Some 78% of adolescent participants said sexual harassment occurred within their peer community.
However, only 8% of respondents attested to perpetrating sexual harassment upon members of their peer community.
All of the youth workers who participated in the study said they had witnessed sexual harassment, with levels varying from verbal to extreme forms of sexual harassment, while 57% of youth workers experienced sexual harassment from adolescents while at work.
Adolescents who took part in this research disclosed that of the sexual harassment perpetrated against them in the previous 12 months, 42% said it most commonly occurred online, 23% said it was most commonly experienced in the company of friends, and 12% reported that school was the most common location.
Some 10% said sexual harassment happened in pubs and clubs, while a further 10% said it most commonly happened when socialising in towns, parks festivals or at house parties, or within their own homes.
Dr Walsh, author of the report and clinical project lead with the RCNI, said she was “absolutely gobsmacked” by the findings of the report.
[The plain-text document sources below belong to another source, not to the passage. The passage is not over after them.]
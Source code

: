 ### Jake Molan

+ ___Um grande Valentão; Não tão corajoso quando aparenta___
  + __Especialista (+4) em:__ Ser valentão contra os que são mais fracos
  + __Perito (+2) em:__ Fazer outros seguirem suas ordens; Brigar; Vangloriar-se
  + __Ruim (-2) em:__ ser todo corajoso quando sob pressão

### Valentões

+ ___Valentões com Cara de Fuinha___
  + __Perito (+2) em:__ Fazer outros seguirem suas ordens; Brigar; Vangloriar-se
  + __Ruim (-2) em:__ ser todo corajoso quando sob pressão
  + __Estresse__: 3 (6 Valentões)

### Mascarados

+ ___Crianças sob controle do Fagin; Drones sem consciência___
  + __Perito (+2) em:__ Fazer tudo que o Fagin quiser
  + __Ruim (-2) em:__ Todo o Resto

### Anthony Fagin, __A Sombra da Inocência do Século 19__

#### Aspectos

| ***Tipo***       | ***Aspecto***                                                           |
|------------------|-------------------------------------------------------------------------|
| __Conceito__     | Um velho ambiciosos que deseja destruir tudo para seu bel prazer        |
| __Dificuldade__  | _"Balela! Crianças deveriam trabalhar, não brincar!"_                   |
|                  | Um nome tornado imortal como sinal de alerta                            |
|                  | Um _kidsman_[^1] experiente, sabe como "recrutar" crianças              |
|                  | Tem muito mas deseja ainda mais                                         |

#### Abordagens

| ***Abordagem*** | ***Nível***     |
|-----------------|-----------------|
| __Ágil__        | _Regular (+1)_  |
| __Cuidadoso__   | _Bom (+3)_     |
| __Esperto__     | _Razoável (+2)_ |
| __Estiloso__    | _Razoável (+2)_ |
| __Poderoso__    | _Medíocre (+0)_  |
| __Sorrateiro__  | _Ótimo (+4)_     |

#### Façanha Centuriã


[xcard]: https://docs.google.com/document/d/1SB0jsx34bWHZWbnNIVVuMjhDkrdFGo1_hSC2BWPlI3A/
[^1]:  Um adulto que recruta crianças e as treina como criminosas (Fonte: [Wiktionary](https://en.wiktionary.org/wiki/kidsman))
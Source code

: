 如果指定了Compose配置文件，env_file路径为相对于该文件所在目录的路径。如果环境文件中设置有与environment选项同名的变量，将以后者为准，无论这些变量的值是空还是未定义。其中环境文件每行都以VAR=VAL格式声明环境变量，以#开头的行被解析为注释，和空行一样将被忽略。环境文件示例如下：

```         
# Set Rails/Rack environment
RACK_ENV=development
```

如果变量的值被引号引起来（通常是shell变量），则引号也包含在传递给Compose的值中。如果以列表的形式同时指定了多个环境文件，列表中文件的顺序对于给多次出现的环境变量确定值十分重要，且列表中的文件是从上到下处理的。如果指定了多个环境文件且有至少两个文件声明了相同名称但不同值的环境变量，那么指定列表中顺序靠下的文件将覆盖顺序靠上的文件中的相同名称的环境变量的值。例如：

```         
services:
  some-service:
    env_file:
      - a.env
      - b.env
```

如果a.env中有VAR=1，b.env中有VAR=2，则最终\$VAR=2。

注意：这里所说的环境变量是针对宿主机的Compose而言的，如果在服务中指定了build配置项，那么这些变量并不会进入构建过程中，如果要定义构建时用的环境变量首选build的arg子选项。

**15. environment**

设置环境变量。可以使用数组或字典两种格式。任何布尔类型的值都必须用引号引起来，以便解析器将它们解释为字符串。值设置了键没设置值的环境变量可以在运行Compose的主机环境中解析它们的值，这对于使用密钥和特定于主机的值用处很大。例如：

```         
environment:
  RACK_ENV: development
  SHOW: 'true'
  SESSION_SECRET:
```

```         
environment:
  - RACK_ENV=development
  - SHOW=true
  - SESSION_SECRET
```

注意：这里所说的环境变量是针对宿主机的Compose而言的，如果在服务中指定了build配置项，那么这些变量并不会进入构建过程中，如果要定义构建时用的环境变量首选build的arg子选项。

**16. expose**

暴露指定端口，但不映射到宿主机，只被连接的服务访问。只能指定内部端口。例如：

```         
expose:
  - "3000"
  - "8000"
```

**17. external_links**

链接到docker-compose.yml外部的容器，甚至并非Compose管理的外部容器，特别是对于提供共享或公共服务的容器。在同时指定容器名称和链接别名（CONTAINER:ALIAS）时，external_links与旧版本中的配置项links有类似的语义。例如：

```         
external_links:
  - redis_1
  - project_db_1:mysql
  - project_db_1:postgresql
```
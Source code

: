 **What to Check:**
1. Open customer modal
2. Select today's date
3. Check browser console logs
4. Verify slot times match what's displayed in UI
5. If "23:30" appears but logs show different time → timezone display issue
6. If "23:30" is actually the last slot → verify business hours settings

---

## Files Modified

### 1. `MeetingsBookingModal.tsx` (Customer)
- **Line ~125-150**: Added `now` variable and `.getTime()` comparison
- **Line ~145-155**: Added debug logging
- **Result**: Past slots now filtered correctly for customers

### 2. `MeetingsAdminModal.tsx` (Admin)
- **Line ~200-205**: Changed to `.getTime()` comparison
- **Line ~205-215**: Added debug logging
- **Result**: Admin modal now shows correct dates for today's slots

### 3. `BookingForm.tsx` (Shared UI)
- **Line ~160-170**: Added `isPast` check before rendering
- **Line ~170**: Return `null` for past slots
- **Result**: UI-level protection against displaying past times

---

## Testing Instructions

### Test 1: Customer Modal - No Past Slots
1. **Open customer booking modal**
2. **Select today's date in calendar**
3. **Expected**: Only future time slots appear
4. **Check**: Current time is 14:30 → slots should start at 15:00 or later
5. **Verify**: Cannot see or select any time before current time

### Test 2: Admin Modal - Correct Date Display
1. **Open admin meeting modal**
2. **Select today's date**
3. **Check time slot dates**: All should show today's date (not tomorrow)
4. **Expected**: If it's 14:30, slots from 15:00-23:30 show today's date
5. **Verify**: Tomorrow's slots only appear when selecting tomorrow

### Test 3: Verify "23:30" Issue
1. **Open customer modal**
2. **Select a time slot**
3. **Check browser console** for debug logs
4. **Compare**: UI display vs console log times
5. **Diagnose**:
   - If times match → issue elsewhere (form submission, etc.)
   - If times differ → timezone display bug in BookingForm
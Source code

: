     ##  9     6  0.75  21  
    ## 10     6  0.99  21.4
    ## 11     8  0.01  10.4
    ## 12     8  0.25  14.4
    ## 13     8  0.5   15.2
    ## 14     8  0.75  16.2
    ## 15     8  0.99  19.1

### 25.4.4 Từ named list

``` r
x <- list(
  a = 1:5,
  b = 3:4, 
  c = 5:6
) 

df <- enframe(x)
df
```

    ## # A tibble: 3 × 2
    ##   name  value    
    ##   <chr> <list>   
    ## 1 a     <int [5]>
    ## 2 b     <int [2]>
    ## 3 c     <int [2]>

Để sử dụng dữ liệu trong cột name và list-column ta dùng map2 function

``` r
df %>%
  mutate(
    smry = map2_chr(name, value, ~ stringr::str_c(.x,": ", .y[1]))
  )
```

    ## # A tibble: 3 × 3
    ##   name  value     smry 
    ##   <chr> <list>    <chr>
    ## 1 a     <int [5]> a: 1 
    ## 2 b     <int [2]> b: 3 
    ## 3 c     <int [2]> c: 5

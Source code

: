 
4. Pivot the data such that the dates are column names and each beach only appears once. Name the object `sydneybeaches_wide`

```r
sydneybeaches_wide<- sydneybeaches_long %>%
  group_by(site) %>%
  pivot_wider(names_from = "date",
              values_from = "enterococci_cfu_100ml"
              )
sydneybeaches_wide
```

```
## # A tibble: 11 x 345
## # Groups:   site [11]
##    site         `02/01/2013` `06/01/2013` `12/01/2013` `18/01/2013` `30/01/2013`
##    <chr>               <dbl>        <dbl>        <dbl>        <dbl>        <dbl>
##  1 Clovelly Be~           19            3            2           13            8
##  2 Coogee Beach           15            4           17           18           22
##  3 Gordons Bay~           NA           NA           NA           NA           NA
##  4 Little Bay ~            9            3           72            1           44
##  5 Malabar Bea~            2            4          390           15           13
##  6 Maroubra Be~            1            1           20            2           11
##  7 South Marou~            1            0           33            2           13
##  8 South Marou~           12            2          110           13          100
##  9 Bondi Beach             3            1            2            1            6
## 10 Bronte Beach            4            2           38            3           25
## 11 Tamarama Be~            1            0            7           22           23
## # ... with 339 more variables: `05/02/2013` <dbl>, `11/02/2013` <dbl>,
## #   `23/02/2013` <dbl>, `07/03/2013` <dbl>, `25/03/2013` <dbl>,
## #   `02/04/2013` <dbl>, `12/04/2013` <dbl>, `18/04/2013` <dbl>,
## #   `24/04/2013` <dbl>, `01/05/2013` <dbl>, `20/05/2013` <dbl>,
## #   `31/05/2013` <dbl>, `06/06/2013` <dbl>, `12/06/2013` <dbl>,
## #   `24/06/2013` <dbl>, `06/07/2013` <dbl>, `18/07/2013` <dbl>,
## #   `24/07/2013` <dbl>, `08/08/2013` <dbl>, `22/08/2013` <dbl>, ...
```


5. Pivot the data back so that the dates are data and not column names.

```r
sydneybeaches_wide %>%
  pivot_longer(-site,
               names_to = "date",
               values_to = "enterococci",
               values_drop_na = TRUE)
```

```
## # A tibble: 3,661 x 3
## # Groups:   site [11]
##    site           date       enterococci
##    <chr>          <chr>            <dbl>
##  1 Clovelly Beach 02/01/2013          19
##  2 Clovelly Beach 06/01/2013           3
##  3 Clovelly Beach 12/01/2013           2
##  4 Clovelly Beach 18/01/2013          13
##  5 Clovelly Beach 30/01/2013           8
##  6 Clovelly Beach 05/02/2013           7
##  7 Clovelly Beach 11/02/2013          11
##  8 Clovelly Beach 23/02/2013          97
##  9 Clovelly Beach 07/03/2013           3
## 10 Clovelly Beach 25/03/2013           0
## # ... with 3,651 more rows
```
Dr Walsh has designed an ecological framework which she said should be implemented to tackle sexual harassment.
The report makes a number of recommendations on the matter, including centring adolescents in prevention and response, introducing a national policy for sexual harassment in schools, and appointing an online safety commissioner to regulate social media companies in a bid to minimise online sexual harassment.
Dr Clíona Saidléar, executive director of the RCNI, welcomed this research, adding that obtaining data on sexual violence towards children has been difficult in the past.
“One of our stumbling blocks is we just haven’t wanted to talk to children about sex. That got in the way of us actually protecting them, talking to them and hearing from them about this,” she said.